In our study, we not only analyzed single variants but also used gene scores to analyze the whole effect of the genes in the nicotine metabolic pathway on SC. A gene score is important to model multifactorial polygenic traits, particularly when the gene score consists of many common variants with small effects [29]. The gene score may explain a considerable proportion of variations in the risk factor, even when none of the variants can explain it individually, thus, making it a very popular method for genetic association studies [29].

One of the strengths of our study is the exploration of the relationship between the gene variants encoding phase II drug metabolic enzymes, including UGT1A9, UGT2B10, and UGT2B7, and smoking behavior. To our knowledge, data on such a relationship is rarely available so far.
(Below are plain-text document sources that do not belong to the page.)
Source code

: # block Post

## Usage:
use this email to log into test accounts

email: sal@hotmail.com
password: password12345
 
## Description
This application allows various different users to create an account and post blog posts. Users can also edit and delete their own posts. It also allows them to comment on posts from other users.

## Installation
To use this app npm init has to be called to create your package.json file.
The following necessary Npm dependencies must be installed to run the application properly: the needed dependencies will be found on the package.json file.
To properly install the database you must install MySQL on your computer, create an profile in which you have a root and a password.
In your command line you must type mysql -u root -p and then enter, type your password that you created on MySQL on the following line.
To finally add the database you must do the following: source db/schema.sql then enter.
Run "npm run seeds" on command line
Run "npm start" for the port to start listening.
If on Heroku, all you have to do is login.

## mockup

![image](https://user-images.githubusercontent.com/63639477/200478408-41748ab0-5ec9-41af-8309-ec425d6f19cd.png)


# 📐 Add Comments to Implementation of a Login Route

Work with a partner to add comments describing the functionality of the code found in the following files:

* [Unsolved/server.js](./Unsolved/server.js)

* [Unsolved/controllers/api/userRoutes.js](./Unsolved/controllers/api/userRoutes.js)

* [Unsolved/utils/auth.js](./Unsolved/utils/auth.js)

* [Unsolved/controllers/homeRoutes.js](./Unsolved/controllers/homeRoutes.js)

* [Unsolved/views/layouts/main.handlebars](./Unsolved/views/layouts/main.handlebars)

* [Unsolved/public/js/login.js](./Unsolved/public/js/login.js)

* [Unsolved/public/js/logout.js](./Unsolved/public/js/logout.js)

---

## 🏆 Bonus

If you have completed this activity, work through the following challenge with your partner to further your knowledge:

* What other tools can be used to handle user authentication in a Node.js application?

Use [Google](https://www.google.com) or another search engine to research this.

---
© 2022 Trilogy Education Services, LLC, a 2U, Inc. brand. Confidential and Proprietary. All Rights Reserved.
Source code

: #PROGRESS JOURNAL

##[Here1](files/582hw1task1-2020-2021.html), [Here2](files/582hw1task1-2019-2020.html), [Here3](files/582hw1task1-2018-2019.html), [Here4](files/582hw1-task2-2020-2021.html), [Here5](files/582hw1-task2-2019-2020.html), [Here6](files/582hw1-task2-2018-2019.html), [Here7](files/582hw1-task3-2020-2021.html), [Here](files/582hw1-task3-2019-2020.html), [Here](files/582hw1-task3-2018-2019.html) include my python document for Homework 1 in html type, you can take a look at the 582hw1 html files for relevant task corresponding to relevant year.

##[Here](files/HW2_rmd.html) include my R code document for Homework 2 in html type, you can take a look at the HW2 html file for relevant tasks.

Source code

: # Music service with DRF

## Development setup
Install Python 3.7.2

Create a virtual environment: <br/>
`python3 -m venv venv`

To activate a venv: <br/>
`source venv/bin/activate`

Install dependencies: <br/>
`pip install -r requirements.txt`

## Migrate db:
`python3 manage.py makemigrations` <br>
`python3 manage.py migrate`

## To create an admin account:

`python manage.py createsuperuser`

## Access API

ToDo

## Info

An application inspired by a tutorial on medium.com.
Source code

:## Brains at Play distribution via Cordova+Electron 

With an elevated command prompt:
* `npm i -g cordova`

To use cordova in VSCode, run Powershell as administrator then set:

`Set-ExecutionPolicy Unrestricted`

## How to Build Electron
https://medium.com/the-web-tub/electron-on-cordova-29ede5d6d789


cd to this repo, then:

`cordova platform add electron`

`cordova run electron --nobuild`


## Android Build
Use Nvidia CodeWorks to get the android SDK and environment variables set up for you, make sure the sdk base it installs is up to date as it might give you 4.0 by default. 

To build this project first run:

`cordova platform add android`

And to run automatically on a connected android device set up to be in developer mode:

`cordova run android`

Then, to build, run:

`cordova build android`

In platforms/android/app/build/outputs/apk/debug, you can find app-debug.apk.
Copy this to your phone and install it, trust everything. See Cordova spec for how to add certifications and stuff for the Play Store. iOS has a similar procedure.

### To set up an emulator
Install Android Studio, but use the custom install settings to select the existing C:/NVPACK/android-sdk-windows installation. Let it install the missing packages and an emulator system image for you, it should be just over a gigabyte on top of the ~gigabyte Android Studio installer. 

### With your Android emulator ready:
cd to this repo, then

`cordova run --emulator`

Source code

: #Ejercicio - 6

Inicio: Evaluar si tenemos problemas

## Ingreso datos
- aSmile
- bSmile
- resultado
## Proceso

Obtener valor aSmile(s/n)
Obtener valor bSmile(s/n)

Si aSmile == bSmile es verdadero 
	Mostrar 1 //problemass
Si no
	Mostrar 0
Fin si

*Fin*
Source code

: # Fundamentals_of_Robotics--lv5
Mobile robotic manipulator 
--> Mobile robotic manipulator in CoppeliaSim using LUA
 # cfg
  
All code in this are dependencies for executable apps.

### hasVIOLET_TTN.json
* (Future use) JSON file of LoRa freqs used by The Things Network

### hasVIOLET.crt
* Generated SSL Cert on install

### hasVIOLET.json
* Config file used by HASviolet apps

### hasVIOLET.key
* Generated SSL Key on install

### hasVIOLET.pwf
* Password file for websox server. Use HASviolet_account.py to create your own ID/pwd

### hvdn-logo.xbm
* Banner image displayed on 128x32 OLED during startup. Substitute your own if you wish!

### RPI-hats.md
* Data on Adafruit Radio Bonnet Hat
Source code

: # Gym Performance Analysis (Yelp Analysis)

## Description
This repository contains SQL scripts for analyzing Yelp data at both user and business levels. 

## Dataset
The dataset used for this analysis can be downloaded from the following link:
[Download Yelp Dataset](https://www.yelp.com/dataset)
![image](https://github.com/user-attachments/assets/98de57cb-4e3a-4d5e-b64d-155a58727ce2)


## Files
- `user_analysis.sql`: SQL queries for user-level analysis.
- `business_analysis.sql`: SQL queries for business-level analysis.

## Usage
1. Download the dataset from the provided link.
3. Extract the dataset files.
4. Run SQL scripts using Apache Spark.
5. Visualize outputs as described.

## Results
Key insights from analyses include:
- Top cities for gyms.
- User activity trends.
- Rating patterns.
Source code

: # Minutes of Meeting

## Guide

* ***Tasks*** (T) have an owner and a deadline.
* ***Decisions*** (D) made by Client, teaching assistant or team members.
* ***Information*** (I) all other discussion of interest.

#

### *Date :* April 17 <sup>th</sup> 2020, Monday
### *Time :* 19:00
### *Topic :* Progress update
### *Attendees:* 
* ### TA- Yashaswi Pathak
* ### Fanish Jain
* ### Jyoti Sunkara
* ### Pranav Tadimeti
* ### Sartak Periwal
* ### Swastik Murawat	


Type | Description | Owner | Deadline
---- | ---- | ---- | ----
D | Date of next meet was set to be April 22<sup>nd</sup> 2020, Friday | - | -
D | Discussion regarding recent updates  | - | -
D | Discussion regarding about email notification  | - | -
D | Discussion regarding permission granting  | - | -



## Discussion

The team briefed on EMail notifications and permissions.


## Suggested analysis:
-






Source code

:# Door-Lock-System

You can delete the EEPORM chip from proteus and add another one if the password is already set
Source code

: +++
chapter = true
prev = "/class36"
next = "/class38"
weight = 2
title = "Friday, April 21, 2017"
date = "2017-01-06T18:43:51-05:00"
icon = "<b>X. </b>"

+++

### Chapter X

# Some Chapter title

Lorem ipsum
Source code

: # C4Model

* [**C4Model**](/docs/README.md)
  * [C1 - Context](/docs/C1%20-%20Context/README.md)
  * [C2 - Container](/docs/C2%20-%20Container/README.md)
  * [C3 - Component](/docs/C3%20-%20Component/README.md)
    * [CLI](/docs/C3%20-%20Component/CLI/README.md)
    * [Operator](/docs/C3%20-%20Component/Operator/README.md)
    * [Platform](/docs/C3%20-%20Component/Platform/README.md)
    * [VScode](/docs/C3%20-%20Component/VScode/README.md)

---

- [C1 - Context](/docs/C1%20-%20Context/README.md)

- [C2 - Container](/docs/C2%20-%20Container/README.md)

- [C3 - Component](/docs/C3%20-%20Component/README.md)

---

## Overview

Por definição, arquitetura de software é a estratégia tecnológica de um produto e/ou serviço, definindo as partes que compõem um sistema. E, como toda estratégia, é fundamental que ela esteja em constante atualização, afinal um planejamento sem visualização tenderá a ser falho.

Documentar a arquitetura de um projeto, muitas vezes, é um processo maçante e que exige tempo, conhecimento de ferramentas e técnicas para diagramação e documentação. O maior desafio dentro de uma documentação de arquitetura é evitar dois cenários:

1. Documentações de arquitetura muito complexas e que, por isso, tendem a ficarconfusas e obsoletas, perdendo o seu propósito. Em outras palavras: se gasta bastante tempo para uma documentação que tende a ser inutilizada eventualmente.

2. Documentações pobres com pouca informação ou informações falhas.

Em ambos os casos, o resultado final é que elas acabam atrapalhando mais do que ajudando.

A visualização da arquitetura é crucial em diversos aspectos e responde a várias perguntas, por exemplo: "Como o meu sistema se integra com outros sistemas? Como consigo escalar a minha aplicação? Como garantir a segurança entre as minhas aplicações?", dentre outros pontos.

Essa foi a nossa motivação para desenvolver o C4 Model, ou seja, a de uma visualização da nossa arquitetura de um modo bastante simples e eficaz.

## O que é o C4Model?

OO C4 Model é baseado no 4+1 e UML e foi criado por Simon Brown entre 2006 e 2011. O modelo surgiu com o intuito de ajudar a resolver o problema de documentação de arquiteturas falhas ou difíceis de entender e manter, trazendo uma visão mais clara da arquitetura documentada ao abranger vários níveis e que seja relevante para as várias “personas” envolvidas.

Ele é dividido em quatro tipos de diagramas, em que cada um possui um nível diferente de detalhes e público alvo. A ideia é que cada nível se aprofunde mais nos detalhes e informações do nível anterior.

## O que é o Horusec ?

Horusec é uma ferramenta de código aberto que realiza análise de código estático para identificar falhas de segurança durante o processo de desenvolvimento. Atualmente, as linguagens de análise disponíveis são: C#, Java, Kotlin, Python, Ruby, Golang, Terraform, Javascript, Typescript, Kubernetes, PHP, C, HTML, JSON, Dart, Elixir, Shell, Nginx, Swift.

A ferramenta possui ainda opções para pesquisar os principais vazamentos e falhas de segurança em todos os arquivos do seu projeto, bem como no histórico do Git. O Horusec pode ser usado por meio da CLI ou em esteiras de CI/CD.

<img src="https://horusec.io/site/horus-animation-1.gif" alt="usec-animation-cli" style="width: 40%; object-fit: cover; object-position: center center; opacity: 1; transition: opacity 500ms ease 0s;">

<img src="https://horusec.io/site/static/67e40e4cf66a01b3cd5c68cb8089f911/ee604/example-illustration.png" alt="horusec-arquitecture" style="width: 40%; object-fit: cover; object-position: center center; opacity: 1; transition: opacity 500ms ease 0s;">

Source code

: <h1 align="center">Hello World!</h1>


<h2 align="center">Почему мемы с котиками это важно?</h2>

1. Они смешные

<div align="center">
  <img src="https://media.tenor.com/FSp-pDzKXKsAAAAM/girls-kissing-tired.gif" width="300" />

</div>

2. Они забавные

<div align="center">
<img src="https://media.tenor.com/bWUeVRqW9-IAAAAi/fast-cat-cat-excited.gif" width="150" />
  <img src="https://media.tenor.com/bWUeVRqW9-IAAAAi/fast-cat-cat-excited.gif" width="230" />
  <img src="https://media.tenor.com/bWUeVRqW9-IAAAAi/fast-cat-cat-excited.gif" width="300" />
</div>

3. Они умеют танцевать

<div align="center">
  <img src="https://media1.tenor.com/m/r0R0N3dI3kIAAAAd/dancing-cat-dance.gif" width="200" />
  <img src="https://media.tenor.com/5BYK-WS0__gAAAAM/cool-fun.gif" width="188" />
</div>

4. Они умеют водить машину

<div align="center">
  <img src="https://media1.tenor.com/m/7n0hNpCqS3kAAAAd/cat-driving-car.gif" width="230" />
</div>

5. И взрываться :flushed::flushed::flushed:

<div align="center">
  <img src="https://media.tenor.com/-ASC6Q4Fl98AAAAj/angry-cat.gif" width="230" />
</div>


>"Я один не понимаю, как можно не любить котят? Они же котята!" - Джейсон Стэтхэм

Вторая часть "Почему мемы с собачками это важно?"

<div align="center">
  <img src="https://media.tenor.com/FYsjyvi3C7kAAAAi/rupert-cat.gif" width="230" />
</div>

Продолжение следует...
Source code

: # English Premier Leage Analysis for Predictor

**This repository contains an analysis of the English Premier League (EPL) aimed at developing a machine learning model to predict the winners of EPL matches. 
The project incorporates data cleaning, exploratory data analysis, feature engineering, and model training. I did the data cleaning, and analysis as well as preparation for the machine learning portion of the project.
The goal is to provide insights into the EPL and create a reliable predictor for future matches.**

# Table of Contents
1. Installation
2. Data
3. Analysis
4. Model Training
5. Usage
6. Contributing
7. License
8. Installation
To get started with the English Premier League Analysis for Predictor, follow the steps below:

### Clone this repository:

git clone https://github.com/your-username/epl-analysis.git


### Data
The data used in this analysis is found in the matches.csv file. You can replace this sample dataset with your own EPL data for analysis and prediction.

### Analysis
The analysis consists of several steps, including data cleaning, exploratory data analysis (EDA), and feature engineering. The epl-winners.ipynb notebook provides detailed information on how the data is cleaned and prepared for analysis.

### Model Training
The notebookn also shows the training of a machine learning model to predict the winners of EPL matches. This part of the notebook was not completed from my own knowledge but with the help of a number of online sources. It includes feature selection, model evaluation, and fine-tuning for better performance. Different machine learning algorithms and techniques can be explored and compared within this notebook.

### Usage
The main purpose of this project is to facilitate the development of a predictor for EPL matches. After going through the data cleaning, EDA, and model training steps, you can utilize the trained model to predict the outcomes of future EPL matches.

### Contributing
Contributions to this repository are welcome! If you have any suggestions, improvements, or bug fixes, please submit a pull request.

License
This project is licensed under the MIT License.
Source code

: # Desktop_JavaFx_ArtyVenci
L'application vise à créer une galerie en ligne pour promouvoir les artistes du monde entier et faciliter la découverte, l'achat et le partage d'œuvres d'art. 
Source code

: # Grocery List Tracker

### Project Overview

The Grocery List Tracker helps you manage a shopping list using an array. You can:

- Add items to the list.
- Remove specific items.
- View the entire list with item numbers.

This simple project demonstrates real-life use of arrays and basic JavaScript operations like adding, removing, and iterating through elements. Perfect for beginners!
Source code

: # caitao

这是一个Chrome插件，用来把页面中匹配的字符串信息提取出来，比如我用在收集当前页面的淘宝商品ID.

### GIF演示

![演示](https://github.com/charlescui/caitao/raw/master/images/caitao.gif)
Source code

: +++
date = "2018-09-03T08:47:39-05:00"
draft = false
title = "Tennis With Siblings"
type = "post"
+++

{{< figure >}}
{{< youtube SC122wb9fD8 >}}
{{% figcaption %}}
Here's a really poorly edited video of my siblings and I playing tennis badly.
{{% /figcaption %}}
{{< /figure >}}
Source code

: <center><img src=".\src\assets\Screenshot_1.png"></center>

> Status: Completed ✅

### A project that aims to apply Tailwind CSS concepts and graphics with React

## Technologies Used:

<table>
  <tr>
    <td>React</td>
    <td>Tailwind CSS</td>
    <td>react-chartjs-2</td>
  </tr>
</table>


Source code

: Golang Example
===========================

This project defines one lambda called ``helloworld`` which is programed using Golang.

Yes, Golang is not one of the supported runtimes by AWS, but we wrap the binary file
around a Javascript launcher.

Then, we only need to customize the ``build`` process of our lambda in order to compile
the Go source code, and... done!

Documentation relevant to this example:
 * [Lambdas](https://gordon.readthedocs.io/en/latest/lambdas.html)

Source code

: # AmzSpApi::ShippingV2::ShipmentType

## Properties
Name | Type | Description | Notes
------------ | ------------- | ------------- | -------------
Most researchers have focused on genes encoding phase I drug metabolic enzymes, especially CYP2A6. Our study reveals that rs11726322 of UGT2B10, rs12233719 of UGT2B7, and rs3100 of UGT2B15 may influence the susceptibility of SC, which has not been reported in previous publications. Additionally, we employed the method of gene score for the association analysis, which increased the power and simplicity of the test.

However, we acknowledge some limitations in our study. Firstly, since smoking behaviors have a complex etiology generated by many factors, some other uninvestigated variables may alter the results. Secondly, this was a community-based case-control study and may have some biases, including selection and recall bias, which may distort the results.

5. Conclusions

This study revealed that five single variants (CYP2A6∗4, rs11726322, rs12233719, rs3100, and rs3760657) and gene scores of CYP2B6, CYP2D6, FMO3, UGT2B10, UGT1A9, UGT2B7, and UGT2B15 might influence the susceptibility of SC in the Chinese Han population. Further examinations using larger sample size and other ethnic groups may be required to confirm our findings.